Alors que Mayotte a été paralysée par les blocages, le Centre hospitalier tient bon et se prépare à une nouvelle crise : l’arrivée possible d’une épidémie de choléra en provenance des Comores. Pour le deuxième épisode de notre dossier consacré à la santé dans les Outre-mer, Jean-Mathieu Defour, directeur général de l’hôpital revient sur les multiples problèmes que rencontre le système de santé mahorais et sur la difficulté d’administrer un hôpital ultramarin par rapport à un établissement de l’Hexagone.

Par Marion Durand.

Mayotte ne parvient pas à sortir de la crise. Le département le plus pauvre de France est toujours paralysé par un important mouvement de contestation. Sur les barrages, les Mahorais dénoncent l’insécurité et l’immigration irrégulière. Ces blocages ont perturbé le fonctionnement de l’hôpital de Mamoudzou et de nombreux soignants ont été menacés ou empêchés de se rendre sur leur lieu de travail. Alors que le système de santé mahorais est déjà en grande difficulté, ces menaces n’ont fait qu’exacerber les tensions.

Si l’hôpital de Mayotte sort petit à petit de la crise, selon son directeur, les professionnels de santé se préparent déjà à une nouvelle crise : l’arrivée possible d’une épidémie de choléra en provenance des Comores.

Jean-Mathieu Defour, directeur général de l’hôpital revient pour Outremers360 sur les derniers mois, entre blocages et pénurie d’eau, et nous parle des difficultés que rencontre l’hôpital depuis de très nombreuses années : pénurie de soignants, urgences surchargées, manque de lits à la maternité, épidémies successives.

Marion Durand : L’hôpital de Mayotte fait face à une situation sans précédent.
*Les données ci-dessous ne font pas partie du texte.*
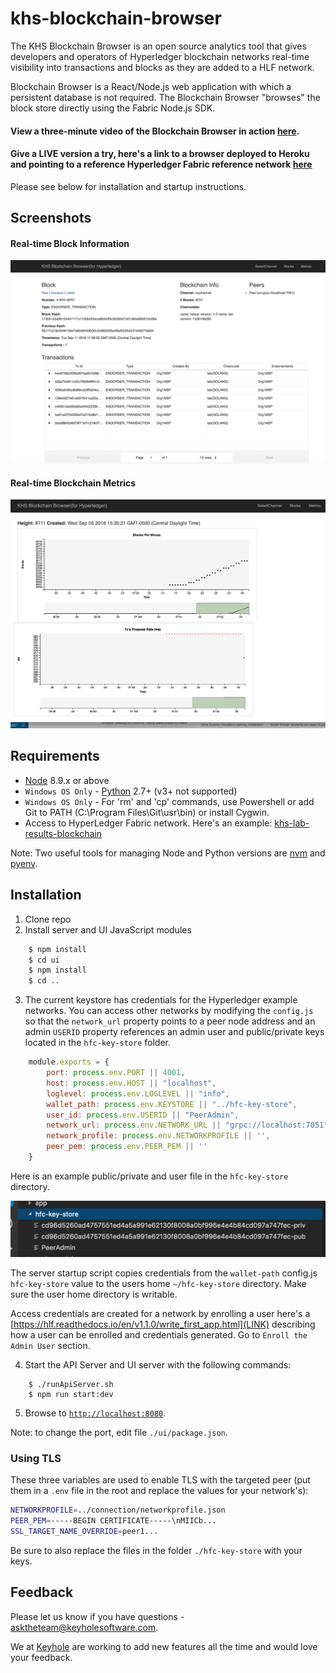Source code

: # khs-blockchain-browser

The KHS Blockchain Browser is an open source analytics tool that gives developers and operators of Hyperledger blockchain networks real-time visibility into transactions and blocks as they are added to a HLF network. 

Blockchain Browser is a React/Node.js web application with which a persistent database is not required. The Blockchain Browser "browses" the block store directly using the Fabric Node.js SDK. 

#### View a three-minute video of the Blockchain Browser in action [here](https://youtu.be/yu96eA8GstQ).

#### Give a LIVE version a try, here's a link to a browser deployed to Heroku and pointing to a reference Hyperledger Fabric reference network [here](https://byzantine-browser.herokuapp.com)

Please see below for installation and startup instructions. 

## Screenshots 

#### Real-time Block Information

![](images/khs-block-browser.png)

#### Real-time Blockchain Metrics

![](images/blockbrowsermetrics.png)

## Requirements
* [Node](https://nodejs.org/en/download/) 8.9.x or above
* `Windows OS Only` - [Python](https://www.python.org/downloads/) 2.7+ (v3+ not supported)
* `Windows OS Only` - For 'rm' and 'cp' commands, use Powershell or add Git to PATH (C:\Program Files\Git\usr\bin) or install Cygwin.
* Access to HyperLedger Fabric network. Here's an example: [khs-lab-results-blockchain](https://github.com/in-the-keyhole/khs-lab-results-blockchain)

Note: Two useful tools for managing Node and Python versions are [nvm](https://github.com/creationix/nvm) and [pyenv](https://github.com/pyenv/pyenv).

## Installation

1. Clone repo
2. Install server and UI JavaScript modules

```bash
    $ npm install
    $ cd ui
    $ npm install
    $ cd ..
```

3. The current keystore has credentials for the Hyperledger example networks. You can access other networks by modifying the `config.js` so that the `network_url` property points to a peer node address and an admin `USERID` property references an admin user and public/private keys located in the `hfc-key-store` folder.

```javascript
    module.exports = {
        port: process.env.PORT || 4001,
        host: process.env.HOST || "localhost",
        loglevel: process.env.LOGLEVEL || "info",
        wallet_path: process.env.KEYSTORE || "../hfc-key-store",
        user_id: process.env.USERID || "PeerAdmin",
        network_url: process.env.NETWORK_URL || "grpc://localhost:7051",
        network_profile: process.env.NETWORKPROFILE || '',
        peer_pem: process.env.PEER_PEM || ''
    }
```

Here is an example public/private and user file in the `hfc-key-store` directory. 

![](images/keystore.png)

The server startup script copies credentials from the `wallet-path` config.js `hfc-key-store` value to the users home `~/hfc-key-store` directory. Make sure the user home directory is writable.

Access credentials are created for a network by enrolling a user here's a [https://hlf.readthedocs.io/en/v1.1.0/write_first_app.html](LINK) describing how a user can be enrolled and credentials generated.  Go to `Enroll the Admin User` section.

4. Start the API Server and UI server with the following commands:

```
    $ ./runApiServer.sh 
    $ npm run start:dev 
```

5. Browse to [`http://localhost:8080`](http://localhost:8080).

Note: to change the port, edit file `./ui/package.json`.

### Using TLS

These three variables are used to enable TLS with the targeted peer (put them in a `.env` file in the root and replace the values for your network's):

```bash
NETWORKPROFILE=../connection/networkprofile.json
PEER_PEM=-----BEGIN CERTIFICATE-----\nMIICb...
SSL_TARGET_NAME_OVERRIDE=peer1...
```

Be sure to also replace the files in the folder `./hfc-key-store` with your keys.

## Feedback

Please let us know if you have questions - asktheteam@keyholesoftware.com. 

We at [Keyhole](https://keyholesoftware.com) are working to add new features all the time and would love your feedback.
La crise en cours sur le territoire paralyse l'hôpital et entraîne d'importants retards de soins. Comment se sont passés les derniers jours au sein de l’hôpital ?

Jean-Mathieu Defour : Malgré la crise, nous avons assuré la permanence des soins, le service des urgences a continué de fonctionner, tout comme le service biomédical. Il y a eu des retards de soins, car nos pompiers ou nos personnels soignants ne pouvaient pas toujours passer les blocages mais la situation est en train de s’améliorer. Même s'il y a encore des barrages ponctuels, globalement depuis quelques jours, les services d'urgences et les personnels de santé arrivent à venir travailler.

Au plus fort de la crise, le centre hospitalier de Mayotte tournait avec seulement 40% de l'effectif. Aujourd’hui, les professionnels arrivent-ils à se rendre au travail ?

On fonctionne aujourd’hui avec 80 % de nos effectifs. La situation s’améliore doucement dans les services mais nous faisons face à une nouvelle urgence : une éventuelle crise épidémique de choléra. Exit la crise des barrages, on se prépare à présent à une nouvelle crise, même si aucun cas n’a encore été détecté à Mayotte.

Cette épidémie de choléra sévit aux Comores depuis quelques semaines. Quel est le dispositif mis en place pour prévenir et éviter que l’épidémie n’atteigne Mayotte ?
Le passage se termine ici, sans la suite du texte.